Been out of pocket for a few days. Took a quick trip to Canada. Yes, that Canada. Cold and snow up there. Go figure.
First things first, to all in Montreal, how you can put cheese curds and gravy on French fries is beyond my understanding. Frankly, I think you should have your own country there in Quebec if you’re going to act that way. That’s not just wrong. It’s a classification busting type of foulness that defies explanation.
Secondly, rental cars have the speedometers in kilometers. More than once I slammed on the brakes to slow myself down completely surprised to find myself driving 100, or 60 for those of us stupid English standard only Americans.

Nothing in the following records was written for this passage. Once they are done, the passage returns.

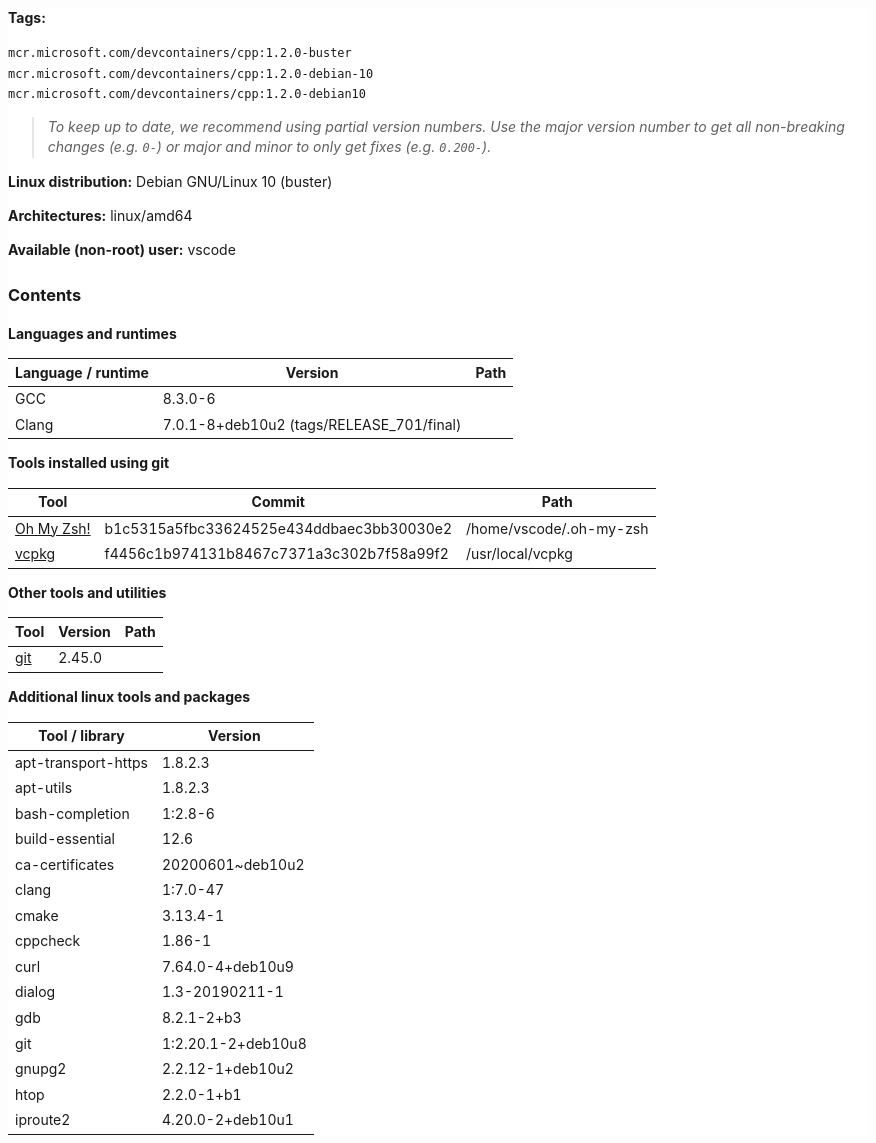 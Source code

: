 **Tags:**
```
mcr.microsoft.com/devcontainers/cpp:1.2.0-buster
mcr.microsoft.com/devcontainers/cpp:1.2.0-debian-10
mcr.microsoft.com/devcontainers/cpp:1.2.0-debian10
```
> *To keep up to date, we recommend using partial version numbers. Use the major version number to get all non-breaking changes (e.g. `0-`) or major and minor to only get fixes (e.g. `0.200-`).*

**Linux distribution:** Debian GNU/Linux 10 (buster)

**Architectures:** linux/amd64

**Available (non-root) user:** vscode

### Contents
**Languages and runtimes**

| Language / runtime | Version | Path |
|--------------------|---------|------|
| GCC | 8.3.0-6 | 
| Clang | 7.0.1-8+deb10u2 (tags/RELEASE_701/final) | 

**Tools installed using git**

| Tool | Commit | Path |
|------|--------|------|
| [Oh My Zsh!](https://github.com/ohmyzsh/ohmyzsh) | b1c5315a5fbc33624525e434ddbaec3bb30030e2 | /home/vscode/.oh-my-zsh |
| [vcpkg](https://github.com/microsoft/vcpkg) | f4456c1b974131b8467c7371a3c302b7f58a99f2 | /usr/local/vcpkg |

**Other tools and utilities**

| Tool | Version | Path |
|------|---------|------|
| [git](https://github.com/git/git) | 2.45.0 | 

**Additional linux tools and packages**

| Tool / library | Version |
|----------------|---------|
| apt-transport-https | 1.8.2.3 |
| apt-utils | 1.8.2.3 |
| bash-completion | 1:2.8-6 |
| build-essential | 12.6 |
| ca-certificates | 20200601~deb10u2 |
| clang | 1:7.0-47 |
| cmake | 3.13.4-1 |
| cppcheck | 1.86-1 |
| curl | 7.64.0-4+deb10u9 |
| dialog | 1.3-20190211-1 |
| gdb | 8.2.1-2+b3 |
| git | 1:2.20.1-2+deb10u8 |
| gnupg2 | 2.2.12-1+deb10u2 |
| htop | 2.2.0-1+b1 |
| iproute2 | 4.20.0-2+deb10u1 |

When in Ontario, you can never go wrong with jokes about beer or hockey (Maple Leafs in particular), just FYI. Any joke with New Foundland in it seems to be a hit as well. Recycled the same material over a day and a half with much success.
Spend any time in Toronto and you can clearly see that you do not know diversity like they know it. There’s nothing homogenous about any of it. Finding any three nationalities alike in a group of ten is a rarity. Helped an elderly Japanese man fill out a customs form, spoke to an Indian customs agent, asked questions of a Latin security guard, had dinner with two French speakers from Quebec, and met a transplanted South African. All very Canadian, yet different.
It’s easy to tell the Americans in Canada. Yes, Indeed. They’ll be the ones with their mouths agape, revulsion in their eyes, doubting they actually heard correctly when someone asked them if they wanted cheese curds and gravy on their fries.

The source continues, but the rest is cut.